Esto no es “victimismo”, es la realidad. Si las feministas hubieran aceptado la propuesta de Caballero, la situación sería mucho peor. En Colombia y muchos otros países las mujeres no podríamos leer ni escribir, montar en bicicleta o manejar y mucho menos votar o trabajar fuera del hogar.
Ninguno de estos derechos nos fue regalado: fueron adquiridos gracias al trabajo y a los reclamos de muchas mujeres “quejosas” que rompieron el silencio impuesto, por lo general con graves consecuencias para sus vidas.
Y también, eso hay que reconocerlo, gracias a la lucha de muchos hombres que fueron capaces de ver, cuestionar y desmontar (al menos parcialmente) su privilegio para construir sociedades más igualitarias y equitativas.
Lejos de la igualdad
Finalmente, Caballero afirma que sus argumentos no son machistas pues él considera que “el trato entre hombres y mujeres es entre iguales“.

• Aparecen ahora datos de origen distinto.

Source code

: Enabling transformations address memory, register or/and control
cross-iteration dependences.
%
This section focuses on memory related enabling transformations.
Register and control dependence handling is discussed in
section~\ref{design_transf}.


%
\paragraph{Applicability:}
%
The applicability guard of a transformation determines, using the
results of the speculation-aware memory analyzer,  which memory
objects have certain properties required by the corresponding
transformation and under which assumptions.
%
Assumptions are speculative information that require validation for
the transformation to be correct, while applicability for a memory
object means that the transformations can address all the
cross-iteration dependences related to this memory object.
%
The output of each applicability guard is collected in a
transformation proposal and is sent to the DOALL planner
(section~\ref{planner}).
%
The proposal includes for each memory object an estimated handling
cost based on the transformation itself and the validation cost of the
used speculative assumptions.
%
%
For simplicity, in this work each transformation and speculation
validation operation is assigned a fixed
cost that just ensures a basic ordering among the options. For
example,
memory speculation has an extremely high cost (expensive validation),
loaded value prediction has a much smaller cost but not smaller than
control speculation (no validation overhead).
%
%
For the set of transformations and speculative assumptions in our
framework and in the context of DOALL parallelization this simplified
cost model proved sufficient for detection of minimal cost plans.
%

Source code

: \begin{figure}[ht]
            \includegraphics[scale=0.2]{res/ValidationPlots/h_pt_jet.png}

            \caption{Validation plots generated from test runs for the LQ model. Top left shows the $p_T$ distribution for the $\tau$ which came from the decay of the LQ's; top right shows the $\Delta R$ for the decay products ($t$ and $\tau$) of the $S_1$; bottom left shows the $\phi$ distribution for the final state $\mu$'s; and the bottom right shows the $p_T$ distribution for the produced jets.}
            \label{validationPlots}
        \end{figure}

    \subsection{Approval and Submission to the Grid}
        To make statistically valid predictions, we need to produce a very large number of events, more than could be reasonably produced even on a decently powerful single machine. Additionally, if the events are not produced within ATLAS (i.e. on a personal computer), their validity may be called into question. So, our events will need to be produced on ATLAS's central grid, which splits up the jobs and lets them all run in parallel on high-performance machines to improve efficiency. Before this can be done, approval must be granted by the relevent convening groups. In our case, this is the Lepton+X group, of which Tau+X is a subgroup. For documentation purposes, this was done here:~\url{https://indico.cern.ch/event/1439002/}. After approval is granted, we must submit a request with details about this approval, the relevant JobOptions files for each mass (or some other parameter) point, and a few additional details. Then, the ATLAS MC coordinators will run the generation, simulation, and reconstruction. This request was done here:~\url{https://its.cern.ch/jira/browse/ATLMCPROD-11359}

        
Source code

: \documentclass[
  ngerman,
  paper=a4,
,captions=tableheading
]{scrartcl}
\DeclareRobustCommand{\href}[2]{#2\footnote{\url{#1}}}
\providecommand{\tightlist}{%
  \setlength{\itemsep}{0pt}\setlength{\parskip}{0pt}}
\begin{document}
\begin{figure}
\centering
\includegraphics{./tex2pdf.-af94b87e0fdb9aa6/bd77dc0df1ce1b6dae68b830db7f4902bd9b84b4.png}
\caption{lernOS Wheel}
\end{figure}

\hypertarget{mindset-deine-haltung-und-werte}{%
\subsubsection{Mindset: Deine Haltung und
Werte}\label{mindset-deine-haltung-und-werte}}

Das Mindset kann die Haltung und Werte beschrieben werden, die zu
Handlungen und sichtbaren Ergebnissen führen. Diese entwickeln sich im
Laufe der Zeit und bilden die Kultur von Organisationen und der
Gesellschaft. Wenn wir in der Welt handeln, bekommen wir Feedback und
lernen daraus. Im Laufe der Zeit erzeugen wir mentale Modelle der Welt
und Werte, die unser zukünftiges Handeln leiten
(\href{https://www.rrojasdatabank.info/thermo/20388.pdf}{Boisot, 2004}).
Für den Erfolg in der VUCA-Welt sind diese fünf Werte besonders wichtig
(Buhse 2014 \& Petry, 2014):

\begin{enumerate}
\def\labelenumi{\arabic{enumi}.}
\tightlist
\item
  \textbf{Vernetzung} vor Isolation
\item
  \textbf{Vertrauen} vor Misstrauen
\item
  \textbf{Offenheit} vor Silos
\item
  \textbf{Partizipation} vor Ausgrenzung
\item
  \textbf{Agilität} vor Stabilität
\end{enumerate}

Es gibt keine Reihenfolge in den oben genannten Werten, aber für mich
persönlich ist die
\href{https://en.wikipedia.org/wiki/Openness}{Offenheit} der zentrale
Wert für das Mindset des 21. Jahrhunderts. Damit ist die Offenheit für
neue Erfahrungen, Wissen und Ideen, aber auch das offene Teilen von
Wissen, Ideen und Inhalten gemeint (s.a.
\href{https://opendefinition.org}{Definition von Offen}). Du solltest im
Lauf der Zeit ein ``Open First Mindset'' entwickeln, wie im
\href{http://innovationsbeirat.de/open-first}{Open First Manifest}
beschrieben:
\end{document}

Es decir, para él, el feminismo es innecesario y hasta anacrónico pues, parece, ya hemos alcanzado la igualdad entre los sexos. Ojalá eso fuera cierto. Sin embargo, las estadísticas desmienten rotundamente a Caballero.
No existe ningún país en el que no haya brecha salarial entre hombres y mujeres, y las cifras de violencia sexual y feminicidios demuestran que en todas partes del mundo las mujeres seguimos sufriendo las consecuencias, no de la “mala educación” o la chabacanería de algunos señores, sino de la violencia machista.
El feminismo busca crear el mundo en el que Antonio Caballero cree que ya vivimos.
Así, el supuesto apoyo de Caballero a la igualdad entre los sexos no es más que una estrategia para negarse a reconocer el cambio que falta por hacer y, sobre todo, una forma de resistirse a los cambios culturales y legales que llevarían a dicha igualdad.
Cambios como, por ejemplo, reconocer que las mujeres no tenemos por qué soportar que se nos manosee como parte de los requisitos para un ascenso laboral.
Pero este año, incluidas las dos columnas de Caballero, han dejado claro que estamos avanzando en la dirección correcta, cada vez se habla más de temas que hasta hace poco estaban ausentes de los debates públicos y de las conversaciones privadas.
Por eso hay que darle las gracias a Caballero. Sus columnas han sido muy eficaces para ponernos a reflexionar.
Sin embargo, aceptar las definiciones que él propone de acoso y abuso sexual implicaría un retroceso enorme, y aceptar su falsa equivalencia entre machismo y feminismo, así como su propuesta de que los dos “coexistan pacíficamente”, sería un despropósito.
El feminismo nace y existe para visibilizar, denunciar y confrontar la violencia física, sexual y simbólica del sexismo. También, para luchar por la equidad de derechos y oportunidades entre todas las personas.
Eso es lo que hemos hecho y lo que seguiremos haciendo desde el feminismo gracias al trabajo diario de muchas mujeres “quejosas” y también de muchos hombres.
Gracias a esto, poco a poco vamos construyendo el mundo en el que Caballero, desde la ceguera de su privilegio y su arrogancia, asume que ya existe: un mundo de igualdad real entre hombres y mujeres. Nada más, pero tampoco menos.